The Eyes of the Overworld
By Jack Vance; Read by Arthur Morey
8 Hours – [UNABRIDGED]
Publisher: Brilliance Audio
Published: 2010
|EXCERPT|
The Eyes of the Overworld is the first of Vance’s picaresque novels about the scoundrel Cugel. Here he is sent by a magician he has wronged to a distant unknown country to retrieve magical lenses that reveal the Overworld. Conniving to steal the lenses, he escapes and, goaded by a homesick monster magically attached to his liver, starts to find his way home to Almery. The journey takes him across trackless mountains, wastelands, and seas. Through cunning and dumb luck, the relentless Cugel survives one catastrophe after another, fighting off bandits, ghosts, and ghouls—stealing, lying, and cheating without insight or remorse leaving only wreckage behind. Betrayed and betraying, he joins a cult group on a pilgrimage, crosses the Silver Desert as his comrades die one by one and, escaping the Rat People, obtains a spell that returns him home.
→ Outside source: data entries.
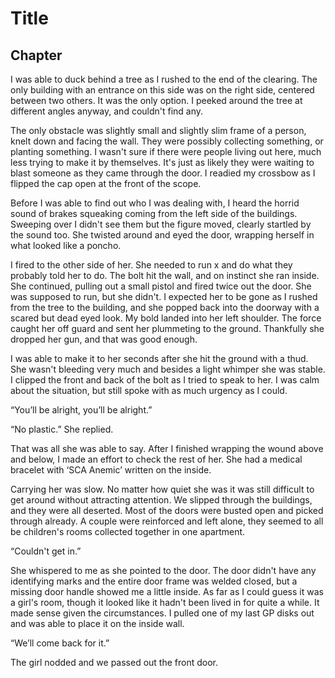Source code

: # Title

## Chapter

I was able to duck behind a tree as I rushed to the end of the clearing. The only building with an entrance on this side was on the right side, centered between two others. It was the only option. I peeked around the tree at different angles anyway, and couldn't find any.

The only obstacle was slightly small and slightly slim frame of a person, knelt down and facing the wall. They were possibly collecting something, or planting something. I wasn't sure if there were people living out here,  much less trying to make it by themselves. It's just as likely they were waiting to blast someone as they came through the door. I readied my crossbow as I flipped the cap open at the front of the scope.

Before I was able to find out who I was dealing with, I heard the horrid sound of brakes squeaking coming from the left side of the buildings. Sweeping over I didn't see them but the figure moved, clearly startled by the sound too. She twisted around and eyed the door, wrapping herself in what looked like a poncho.

I fired to the other side of her. She needed to run x and do what they probably told her to do. The bolt hit the wall, and on instinct she ran inside. She continued, pulling out a small pistol and fired twice out the door. She was supposed to run, but she didn't. I expected her to be gone as I rushed from the tree to the building, and she popped back into the doorway with a scared but dead eyed look. My bold landed into her left shoulder. The force caught her off guard and sent her plummeting to the ground. Thankfully she dropped her gun, and that was good enough.

I was able to make it to her seconds after she hit the ground with a thud. She wasn't bleeding very much and besides a light whimper she was stable. I clipped the front and back of the bolt as I tried to speak to her. I was calm about the situation, but still spoke with as much urgency as I could.

“You’ll be alright, you’ll be alright.”

“No plastic.” She replied.

That was all she was able to say. After I finished wrapping the wound above and below, I made an effort to check the rest of her. She had a medical bracelet with ‘SCA Anemic’ written on the inside.

Carrying her was slow. No matter how quiet she was it was still difficult to get around without attracting attention. We slipped through the buildings, and they were all deserted. Most of the doors were busted open and picked through already. A couple were reinforced and left alone, they seemed to all be children's rooms collected together in one apartment.

“Couldn't get in.”

She whispered to me as she pointed to the door. The door didn't have any identifying marks and the entire door frame was welded closed, but a missing door handle showed me a little inside. As far as I could guess it was a girl's room, though it looked like it hadn't been lived in for quite a while. It made sense given the circumstances. I pulled one of my last GP disks out and was able to place it on the inside wall.

“We’ll come back for it.”

The girl nodded and we passed out the front door.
There, thanks to incompetence and arrogance he misspeaks the words of a purloined spell and transports himself back to the same dismal place he began his journey.
Cugel’s Saga
By Jack Vance; Read by Arthur Morey
13 Hours – [UNABRIDGED]
Publisher: Brilliance Audio
Published: 2010
|EXCERPT|
“Vance sees himself in the tradition of popular fantasy writers, but his classic writing style is also comparagle to Homer’s Odyssey, and Cervante’s Don Quixote. Though the Cugel tales may lack the scope and pathos of the greatest adventure yarns, in the twenty-first century, they may be as close as one gets to the celebration of epic human perseverance.” — editor, Brilliance Audio
Cugel’s Saga, published 17 years after Eyes of the Overworld, is the second novel that features the scoundrel and trickster, Cugel. Again, Cugel tests wits with Iucounu and acquires rudimentary powers himself.
Rhialto the Marvellous
By Jack Vance; Read by Arthur Morey
8 Hours – [UNABRIDGED]
Publisher: Brilliance Audio
Published: 2010
|EXCERPT|
Rhialto the Marvellous takes up the personal and political conflicts among a conclave of two dozen magicians of Ascolais and Almery in the 21st Aeon. The shocking appearance of the Llorio the Murtha, a powerful female force from an earlier aeon threatens to unbalance nature by “ensqualming” or feminizing the magicians. This triggers a tremendous struggle for power and the other mages turn against Rhialto.
Hoping to reestablish his rightful place, Rhialto travels to other aeons to restore the missing Perciplex which projects the Mostrament, the constitution of the association. In his final adventure, Rhialto must, ultimately, travel to the very ends of time and space to confront an old adversary whom he had wronged and must commit further misdeeds to restore order.
Out of this welter of exotic politics, values systems, personal eccentricity, and magic, the figure of Rhialto slowly comes into focus and takes on dimension. He is a vain, apparently superficial man, not ashamed to demonstrate his melancholy to enhance his reputation. But he is courteous, patient, and subtle, even kind. He is self-aware and introspective as Cugel never could be—the wisest and most sympathetic of all of Vance’s wizards.